Ich muss mit FU am Krananlage mit 2 Motoren gesteurn und Kabel für schleppkette auswählen.
Ich habe es so gedacht:

1) Lösung:
FU in Schaltschrank ( auf Boden) einbauen und mit Flexsibel Kabel Motoren verbinden.
Mit:
a) abgeschirmte Kabel
b) nicht Abgeschirmte Kabel - aber welche FU passt dann dafür?

2)Normale Flexibel Kabel von Schrank bis Motoren in schleppkette verlegen, und dierekt an Motoren FU einbauen (natürlich dann liege ich noch eine Kabel für FU Steuerung)


Was würden SIe mir Empfälen ( welche Flexibel Kabel) und wo kann man das bestellen?


gruß waldy


----------



## MSB (30 Januar 2006)

Wenn du sagst 100 Meter lang,
dann kann man davon ausgehen dass das Kabel zwischen Motor und Schaltschrank länger ist?

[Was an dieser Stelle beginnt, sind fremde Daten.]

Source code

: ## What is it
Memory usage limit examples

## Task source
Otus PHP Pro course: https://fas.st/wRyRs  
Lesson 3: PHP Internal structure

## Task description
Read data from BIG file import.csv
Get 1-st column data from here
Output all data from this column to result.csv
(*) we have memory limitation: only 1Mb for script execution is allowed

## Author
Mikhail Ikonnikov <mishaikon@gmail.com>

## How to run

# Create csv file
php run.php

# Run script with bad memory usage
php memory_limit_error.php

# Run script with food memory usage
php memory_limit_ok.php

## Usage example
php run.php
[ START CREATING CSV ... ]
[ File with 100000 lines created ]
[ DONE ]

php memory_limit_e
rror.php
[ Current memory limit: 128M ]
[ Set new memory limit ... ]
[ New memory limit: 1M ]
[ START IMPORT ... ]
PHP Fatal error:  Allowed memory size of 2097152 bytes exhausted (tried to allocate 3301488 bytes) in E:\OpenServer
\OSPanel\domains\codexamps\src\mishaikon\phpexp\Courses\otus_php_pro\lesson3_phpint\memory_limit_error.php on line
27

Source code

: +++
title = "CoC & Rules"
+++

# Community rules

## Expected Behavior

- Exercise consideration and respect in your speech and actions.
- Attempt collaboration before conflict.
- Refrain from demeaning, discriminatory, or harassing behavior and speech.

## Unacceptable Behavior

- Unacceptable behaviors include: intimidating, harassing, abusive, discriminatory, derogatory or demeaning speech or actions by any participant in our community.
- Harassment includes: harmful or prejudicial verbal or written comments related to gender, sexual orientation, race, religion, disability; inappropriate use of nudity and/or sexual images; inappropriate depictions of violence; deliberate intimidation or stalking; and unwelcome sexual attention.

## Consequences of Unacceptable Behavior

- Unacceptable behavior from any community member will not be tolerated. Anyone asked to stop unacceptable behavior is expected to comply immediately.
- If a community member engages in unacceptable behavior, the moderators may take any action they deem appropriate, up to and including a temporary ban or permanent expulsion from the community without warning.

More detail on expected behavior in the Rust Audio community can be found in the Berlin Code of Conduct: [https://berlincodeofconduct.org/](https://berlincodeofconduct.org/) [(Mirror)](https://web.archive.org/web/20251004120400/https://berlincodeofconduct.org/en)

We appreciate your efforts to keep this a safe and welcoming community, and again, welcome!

In diesem Fall hast du dann 2 Möglichkeiten:
1. FU am Motor
2. FU im Schrank aber mit Sinus/LC-Drossel, heißt je nach Hersteller mal so mal so

Die Entscheidung zwischen 1 oder 2 hängt von deinen Vorlieben ab.
Allerding bei Krananlagen ist Möglichkeit 1 wg. Wartungsarbeiten wohl eher schlecht.

Auf jeden Fall musst du Schleppkettenfähige Leitungen nehmen.
Hersteller z.B. Lapp oder Helukabel und noch unzählige andere.
Normale Flexible Leitung sind in relativ kurzer Zeit beschädigt.

Falls FU im Schrank und Sinusdrossel :!: braucht man keine geschirmten Leitungen mehr.


----------



## waldy (30 Januar 2006)

Hi,
Danke für die Antwort,

"dann kann man davon ausgehen dass das Kabel zwischen Motor und Schaltschrank länger ist? "- ja das stimmt.
Ich dachte , wenn ich finde FU ( mit Anschluss ohne abgeschirmte Leitung) , dann von Schaltschrank bis Kran dachte ich ganz Normale Leitung anschliessen, da eine Verteiler oder Kiste einbauen und von diese Punk schon Flexible Leitung in Schleppketten verliegen.

Ich habe gehört, das abgestimmte Flexible Leitung kostet ca. 1 Meter - 100 eur . Stimmt das?



MSB und wo bestellst du (fals machst du das)  Sinusdrossel ?
Ich brauche für Motoren 2,2 Kw.

gruß waldy


----------



## Anonymous (30 Januar 2006)

Hi Waldy
Die Sinusdrossel solltest Du in absprache mit dem FU-Hersteller auswählen und auch dort bestellen. Die Anwendungsberater wissen normaler weise am besten bescheid.

Falcon4


----------



## waldy (30 Januar 2006)

Hi, habe heute geschaft nur nach Fa.Lapp angerufen.

100 Meter kosten ca. 380 eur ( 4*2,5 mm) Abgeschirmte Kabel.


Frage: darf man abgeschirmte Kabel aus Shrank bis Krananlage ziehen, dann in Verteiler auf Reihenklmmen drauf setzten, und davon von Reihenklemmen weiter Abgeschirmte Kabel bie Motoren verlegen?

also, Praktisch , auf Mitte von Länge Abgeschirmte Kabel auf Reihenklemme setzten ?
Damit wenn später in Schleppketten Kabel Kaputt geht, kann man nur hälfte tauschen, und nicht ganze Kabel ziehen?
gruß waldy


----------



## MSB (30 Januar 2006)

Darf man.


----------